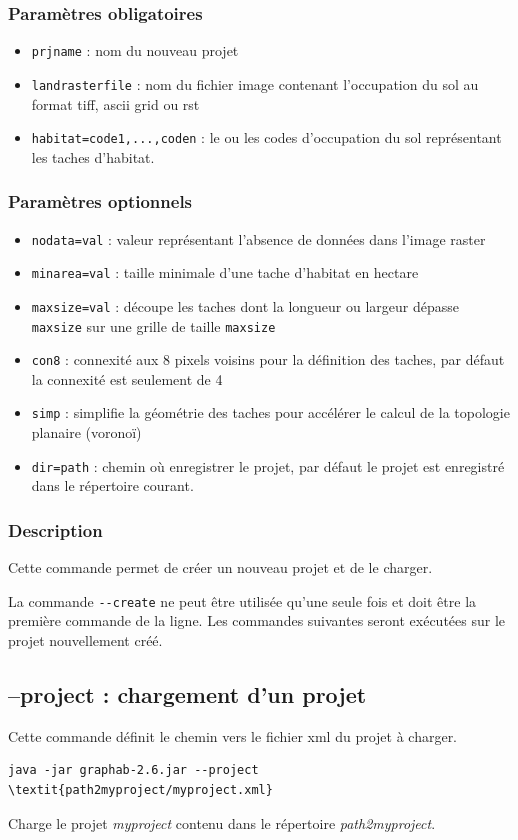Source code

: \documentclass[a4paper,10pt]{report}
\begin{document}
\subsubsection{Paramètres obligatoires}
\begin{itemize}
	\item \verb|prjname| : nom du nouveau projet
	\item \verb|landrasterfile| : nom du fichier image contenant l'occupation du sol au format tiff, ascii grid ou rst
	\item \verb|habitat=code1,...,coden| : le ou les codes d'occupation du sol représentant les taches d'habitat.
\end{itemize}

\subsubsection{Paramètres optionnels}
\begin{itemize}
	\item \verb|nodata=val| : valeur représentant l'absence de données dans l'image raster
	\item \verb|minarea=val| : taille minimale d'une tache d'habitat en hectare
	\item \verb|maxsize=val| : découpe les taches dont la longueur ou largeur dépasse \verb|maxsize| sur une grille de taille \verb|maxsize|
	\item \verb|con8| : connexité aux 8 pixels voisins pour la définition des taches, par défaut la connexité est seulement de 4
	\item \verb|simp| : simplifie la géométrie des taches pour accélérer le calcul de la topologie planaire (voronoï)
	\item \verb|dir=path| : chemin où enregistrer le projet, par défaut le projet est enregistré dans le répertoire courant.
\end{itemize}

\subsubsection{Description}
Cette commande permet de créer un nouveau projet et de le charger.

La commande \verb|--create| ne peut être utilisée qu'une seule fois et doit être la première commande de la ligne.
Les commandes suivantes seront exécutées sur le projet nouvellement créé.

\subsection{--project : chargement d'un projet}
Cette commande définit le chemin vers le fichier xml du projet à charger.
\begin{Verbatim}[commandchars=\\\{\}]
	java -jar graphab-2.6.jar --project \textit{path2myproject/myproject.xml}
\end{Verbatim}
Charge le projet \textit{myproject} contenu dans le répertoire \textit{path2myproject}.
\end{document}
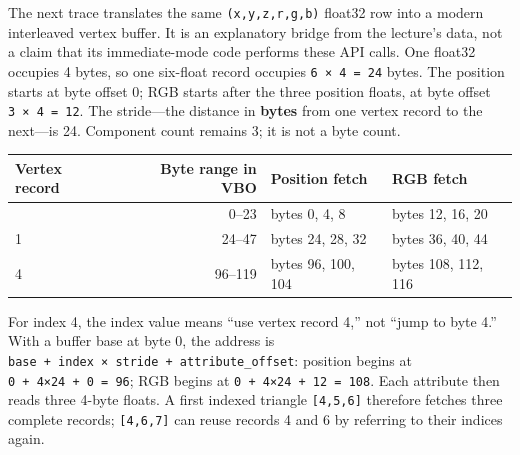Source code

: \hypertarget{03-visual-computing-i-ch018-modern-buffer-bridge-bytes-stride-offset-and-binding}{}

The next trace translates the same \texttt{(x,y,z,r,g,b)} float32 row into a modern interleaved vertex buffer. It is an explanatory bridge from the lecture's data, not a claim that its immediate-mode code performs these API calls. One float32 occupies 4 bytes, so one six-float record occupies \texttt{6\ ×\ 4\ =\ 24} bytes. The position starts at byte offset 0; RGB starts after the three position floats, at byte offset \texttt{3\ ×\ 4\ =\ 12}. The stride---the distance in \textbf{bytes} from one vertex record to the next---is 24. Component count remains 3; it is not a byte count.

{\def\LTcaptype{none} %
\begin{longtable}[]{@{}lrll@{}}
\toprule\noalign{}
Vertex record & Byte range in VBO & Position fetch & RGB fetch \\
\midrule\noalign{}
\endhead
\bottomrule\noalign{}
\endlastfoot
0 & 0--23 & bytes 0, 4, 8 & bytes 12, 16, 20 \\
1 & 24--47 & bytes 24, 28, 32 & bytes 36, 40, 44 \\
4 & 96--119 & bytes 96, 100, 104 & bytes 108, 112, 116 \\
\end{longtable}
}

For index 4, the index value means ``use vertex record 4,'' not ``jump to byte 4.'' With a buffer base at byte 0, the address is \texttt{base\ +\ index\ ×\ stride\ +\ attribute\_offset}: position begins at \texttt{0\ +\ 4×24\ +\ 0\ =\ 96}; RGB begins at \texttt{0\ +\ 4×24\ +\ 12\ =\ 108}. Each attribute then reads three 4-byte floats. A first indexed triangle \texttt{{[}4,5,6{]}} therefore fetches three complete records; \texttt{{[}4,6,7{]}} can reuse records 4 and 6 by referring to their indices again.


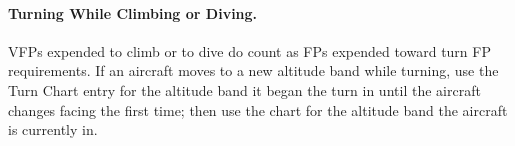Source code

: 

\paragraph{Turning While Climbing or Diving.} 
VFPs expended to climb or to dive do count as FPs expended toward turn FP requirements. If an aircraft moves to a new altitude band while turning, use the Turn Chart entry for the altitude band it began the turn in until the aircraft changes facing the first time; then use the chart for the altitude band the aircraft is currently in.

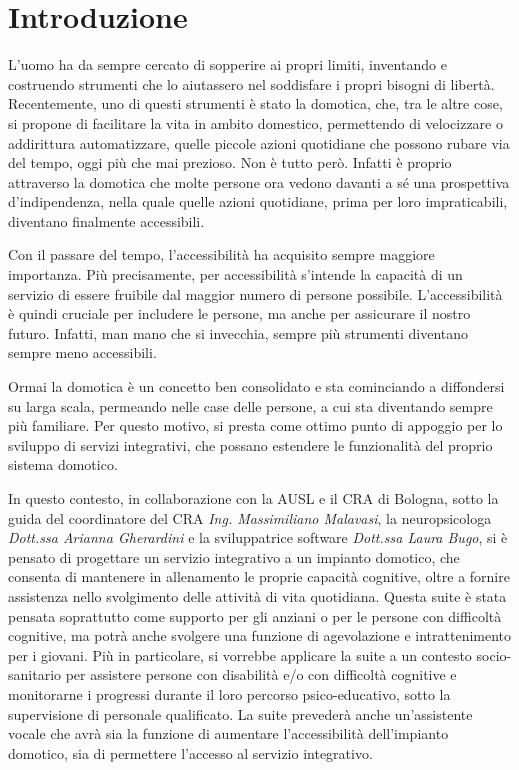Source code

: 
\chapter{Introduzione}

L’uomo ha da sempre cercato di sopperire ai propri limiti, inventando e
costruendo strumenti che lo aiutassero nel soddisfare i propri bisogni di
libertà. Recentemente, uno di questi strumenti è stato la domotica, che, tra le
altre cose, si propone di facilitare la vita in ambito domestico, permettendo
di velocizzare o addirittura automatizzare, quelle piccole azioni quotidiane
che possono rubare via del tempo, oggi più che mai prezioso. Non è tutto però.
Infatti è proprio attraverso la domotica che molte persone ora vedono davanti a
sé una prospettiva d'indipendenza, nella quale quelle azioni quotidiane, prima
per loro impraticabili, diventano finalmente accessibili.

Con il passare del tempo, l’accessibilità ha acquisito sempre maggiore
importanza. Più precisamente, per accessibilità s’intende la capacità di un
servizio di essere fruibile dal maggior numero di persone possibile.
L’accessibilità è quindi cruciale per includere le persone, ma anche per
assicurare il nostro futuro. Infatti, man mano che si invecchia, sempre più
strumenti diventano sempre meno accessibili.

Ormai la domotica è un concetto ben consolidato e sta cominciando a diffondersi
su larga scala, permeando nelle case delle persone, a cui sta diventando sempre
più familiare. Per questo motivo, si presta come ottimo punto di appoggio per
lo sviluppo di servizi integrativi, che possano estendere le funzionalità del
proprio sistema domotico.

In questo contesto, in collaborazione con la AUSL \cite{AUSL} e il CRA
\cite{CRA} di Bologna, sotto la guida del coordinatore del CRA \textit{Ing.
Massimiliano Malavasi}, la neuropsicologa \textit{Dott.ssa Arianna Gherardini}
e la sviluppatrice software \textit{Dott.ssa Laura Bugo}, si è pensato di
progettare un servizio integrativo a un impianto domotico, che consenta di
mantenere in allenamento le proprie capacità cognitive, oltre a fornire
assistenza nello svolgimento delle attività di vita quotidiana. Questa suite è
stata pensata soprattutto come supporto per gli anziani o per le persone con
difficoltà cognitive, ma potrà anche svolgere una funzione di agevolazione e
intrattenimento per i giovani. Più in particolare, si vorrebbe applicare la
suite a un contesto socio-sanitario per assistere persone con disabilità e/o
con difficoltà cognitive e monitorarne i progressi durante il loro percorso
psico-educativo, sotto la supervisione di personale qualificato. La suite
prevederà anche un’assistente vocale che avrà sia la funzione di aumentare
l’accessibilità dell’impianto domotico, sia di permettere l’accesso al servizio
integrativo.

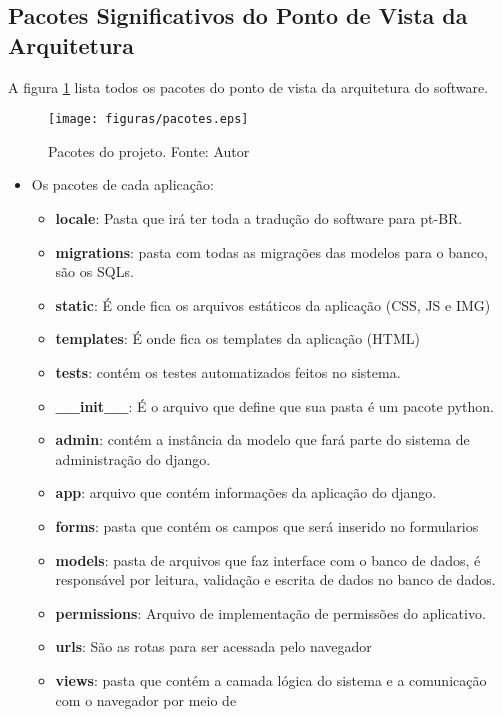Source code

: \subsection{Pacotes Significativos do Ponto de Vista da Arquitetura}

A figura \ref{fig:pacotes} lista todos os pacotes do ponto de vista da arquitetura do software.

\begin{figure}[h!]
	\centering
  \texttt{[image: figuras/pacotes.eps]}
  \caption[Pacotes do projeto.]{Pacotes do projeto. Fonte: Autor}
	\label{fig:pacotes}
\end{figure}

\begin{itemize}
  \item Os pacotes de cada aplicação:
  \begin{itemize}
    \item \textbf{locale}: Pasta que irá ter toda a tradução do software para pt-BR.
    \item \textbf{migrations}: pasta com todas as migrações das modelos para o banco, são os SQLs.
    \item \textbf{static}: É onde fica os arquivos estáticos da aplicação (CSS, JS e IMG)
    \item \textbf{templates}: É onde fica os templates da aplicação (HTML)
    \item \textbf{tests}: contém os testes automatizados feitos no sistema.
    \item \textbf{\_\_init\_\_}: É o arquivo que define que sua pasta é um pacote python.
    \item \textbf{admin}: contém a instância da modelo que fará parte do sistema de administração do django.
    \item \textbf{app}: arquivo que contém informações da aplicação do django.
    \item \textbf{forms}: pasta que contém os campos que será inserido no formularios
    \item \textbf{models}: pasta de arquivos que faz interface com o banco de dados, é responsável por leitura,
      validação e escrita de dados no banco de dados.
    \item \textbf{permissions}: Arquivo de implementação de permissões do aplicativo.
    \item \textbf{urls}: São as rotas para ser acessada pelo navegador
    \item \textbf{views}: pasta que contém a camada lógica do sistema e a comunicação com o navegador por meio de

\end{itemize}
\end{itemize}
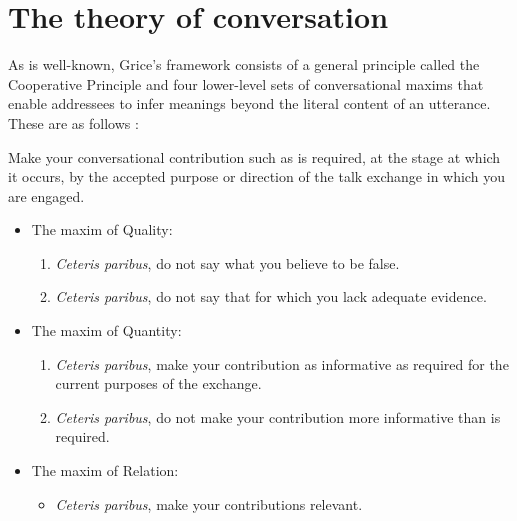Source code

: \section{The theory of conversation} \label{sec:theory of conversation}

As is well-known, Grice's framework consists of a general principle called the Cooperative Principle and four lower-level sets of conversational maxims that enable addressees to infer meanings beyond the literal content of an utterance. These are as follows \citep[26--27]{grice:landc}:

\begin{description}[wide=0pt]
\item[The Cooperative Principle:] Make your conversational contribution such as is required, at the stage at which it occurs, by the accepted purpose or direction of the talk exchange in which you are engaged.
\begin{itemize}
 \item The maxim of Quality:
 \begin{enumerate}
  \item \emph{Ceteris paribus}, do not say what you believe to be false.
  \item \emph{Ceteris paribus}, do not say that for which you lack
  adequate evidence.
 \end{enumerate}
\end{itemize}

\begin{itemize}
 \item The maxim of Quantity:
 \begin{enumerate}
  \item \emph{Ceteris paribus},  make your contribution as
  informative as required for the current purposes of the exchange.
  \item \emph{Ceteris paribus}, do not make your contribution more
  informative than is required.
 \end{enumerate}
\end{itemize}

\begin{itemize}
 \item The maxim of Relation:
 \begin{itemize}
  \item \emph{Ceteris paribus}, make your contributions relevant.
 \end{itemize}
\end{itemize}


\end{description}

# # # # # # #

PROBLEM DESCRIPTION: In the data above, retype exactly and only the lines between the one holding "di velocizzare o" and the one holding "Infatti è proprio", inclusive.

SOLUTION TO THIS PROBLEM:
di velocizzare o addirittura automatizzare, quelle piccole azioni quotidiane
che possono rubare via del tempo, oggi più che mai prezioso. Non è tutto però.
Infatti è proprio attraverso la domotica che molte persone ora vedono davanti a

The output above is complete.